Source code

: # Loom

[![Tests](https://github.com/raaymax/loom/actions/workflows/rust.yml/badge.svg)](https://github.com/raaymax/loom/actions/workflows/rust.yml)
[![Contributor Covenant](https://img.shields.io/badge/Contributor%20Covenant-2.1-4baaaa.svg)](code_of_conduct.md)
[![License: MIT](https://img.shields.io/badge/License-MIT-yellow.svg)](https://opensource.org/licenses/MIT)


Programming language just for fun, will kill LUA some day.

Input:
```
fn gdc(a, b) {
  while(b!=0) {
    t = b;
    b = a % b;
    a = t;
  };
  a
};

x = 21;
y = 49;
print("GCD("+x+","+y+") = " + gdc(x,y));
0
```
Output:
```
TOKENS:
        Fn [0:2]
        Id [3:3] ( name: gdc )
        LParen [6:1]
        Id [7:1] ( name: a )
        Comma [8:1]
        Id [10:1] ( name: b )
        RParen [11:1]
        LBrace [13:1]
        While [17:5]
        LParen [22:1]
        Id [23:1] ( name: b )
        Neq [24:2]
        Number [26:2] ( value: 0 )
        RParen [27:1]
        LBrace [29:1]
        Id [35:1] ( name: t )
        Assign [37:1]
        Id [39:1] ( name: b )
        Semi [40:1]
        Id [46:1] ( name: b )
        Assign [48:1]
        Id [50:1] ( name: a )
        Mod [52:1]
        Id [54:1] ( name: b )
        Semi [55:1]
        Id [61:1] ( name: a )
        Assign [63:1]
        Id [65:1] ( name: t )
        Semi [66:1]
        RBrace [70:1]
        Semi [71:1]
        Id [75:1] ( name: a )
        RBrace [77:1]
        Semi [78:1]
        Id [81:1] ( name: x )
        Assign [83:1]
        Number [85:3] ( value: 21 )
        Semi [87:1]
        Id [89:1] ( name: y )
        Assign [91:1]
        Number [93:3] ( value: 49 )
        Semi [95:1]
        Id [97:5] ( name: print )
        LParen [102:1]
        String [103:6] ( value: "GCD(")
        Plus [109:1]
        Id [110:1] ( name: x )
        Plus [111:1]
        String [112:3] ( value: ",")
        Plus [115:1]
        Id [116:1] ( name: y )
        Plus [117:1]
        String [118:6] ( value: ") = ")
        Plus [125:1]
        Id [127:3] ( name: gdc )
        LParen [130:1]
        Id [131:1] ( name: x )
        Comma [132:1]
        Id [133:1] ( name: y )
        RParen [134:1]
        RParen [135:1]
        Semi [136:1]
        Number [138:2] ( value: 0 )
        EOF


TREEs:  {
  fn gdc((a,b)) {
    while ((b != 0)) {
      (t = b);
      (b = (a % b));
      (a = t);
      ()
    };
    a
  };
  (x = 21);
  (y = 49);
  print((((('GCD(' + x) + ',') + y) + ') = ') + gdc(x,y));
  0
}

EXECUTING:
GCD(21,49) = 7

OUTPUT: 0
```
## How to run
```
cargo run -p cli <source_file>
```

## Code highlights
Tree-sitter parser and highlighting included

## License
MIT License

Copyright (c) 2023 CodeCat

......

WHAT TO DO:
Top to bottom, the records above must be output exactly.

TASK OUTPUT:
Source code

: # Loom

[![Tests](https://github.com/raaymax/loom/actions/workflows/rust.yml/badge.svg)](https://github.com/raaymax/loom/actions/workflows/rust.yml)
[![Contributor Covenant](https://img.shields.io/badge/Contributor%20Covenant-2.1-4baaaa.svg)](code_of_conduct.md)
[![License: MIT](https://img.shields.io/badge/License-MIT-yellow.svg)](https://opensource.org/licenses/MIT)


Programming language just for fun, will kill LUA some day.

Input:
```
fn gdc(a, b) {
  while(b!=0) {
    t = b;
    b = a % b;
    a = t;
  };
  a
};

x = 21;
y = 49;
print("GCD("+x+","+y+") = " + gdc(x,y));
0
```
Output:
```
TOKENS:
        Fn [0:2]
        Id [3:3] ( name: gdc )
        LParen [6:1]
        Id [7:1] ( name: a )
        Comma [8:1]
        Id [10:1] ( name: b )
        RParen [11:1]
        LBrace [13:1]
        While [17:5]
        LParen [22:1]
        Id [23:1] ( name: b )
        Neq [24:2]
        Number [26:2] ( value: 0 )
        RParen [27:1]
        LBrace [29:1]
        Id [35:1] ( name: t )
        Assign [37:1]
        Id [39:1] ( name: b )
        Semi [40:1]
        Id [46:1] ( name: b )
        Assign [48:1]
        Id [50:1] ( name: a )
        Mod [52:1]
        Id [54:1] ( name: b )
        Semi [55:1]
        Id [61:1] ( name: a )
        Assign [63:1]
        Id [65:1] ( name: t )
        Semi [66:1]
        RBrace [70:1]
        Semi [71:1]
        Id [75:1] ( name: a )
        RBrace [77:1]
        Semi [78:1]
        Id [81:1] ( name: x )
        Assign [83:1]
        Number [85:3] ( value: 21 )
        Semi [87:1]
        Id [89:1] ( name: y )
        Assign [91:1]
        Number [93:3] ( value: 49 )
        Semi [95:1]
        Id [97:5] ( name: print )
        LParen [102:1]
        String [103:6] ( value: "GCD(")
        Plus [109:1]
        Id [110:1] ( name: x )
        Plus [111:1]
        String [112:3] ( value: ",")
        Plus [115:1]
        Id [116:1] ( name: y )
        Plus [117:1]
        String [118:6] ( value: ") = ")
        Plus [125:1]
        Id [127:3] ( name: gdc )
        LParen [130:1]
        Id [131:1] ( name: x )
        Comma [132:1]
        Id [133:1] ( name: y )
        RParen [134:1]
        RParen [135:1]
        Semi [136:1]
        Number [138:2] ( value: 0 )
        EOF


TREEs:  {
  fn gdc((a,b)) {
    while ((b != 0)) {
      (t = b);
      (b = (a % b));
      (a = t);
      ()
    };
    a
  };
  (x = 21);
  (y = 49);
  print((((('GCD(' + x) + ',') + y) + ') = ') + gdc(x,y));
  0
}

EXECUTING:
GCD(21,49) = 7

OUTPUT: 0
```
## How to run
```
cargo run -p cli <source_file>
```

## Code highlights
Tree-sitter parser and highlighting included

## License
MIT License

Copyright (c) 2023 CodeCat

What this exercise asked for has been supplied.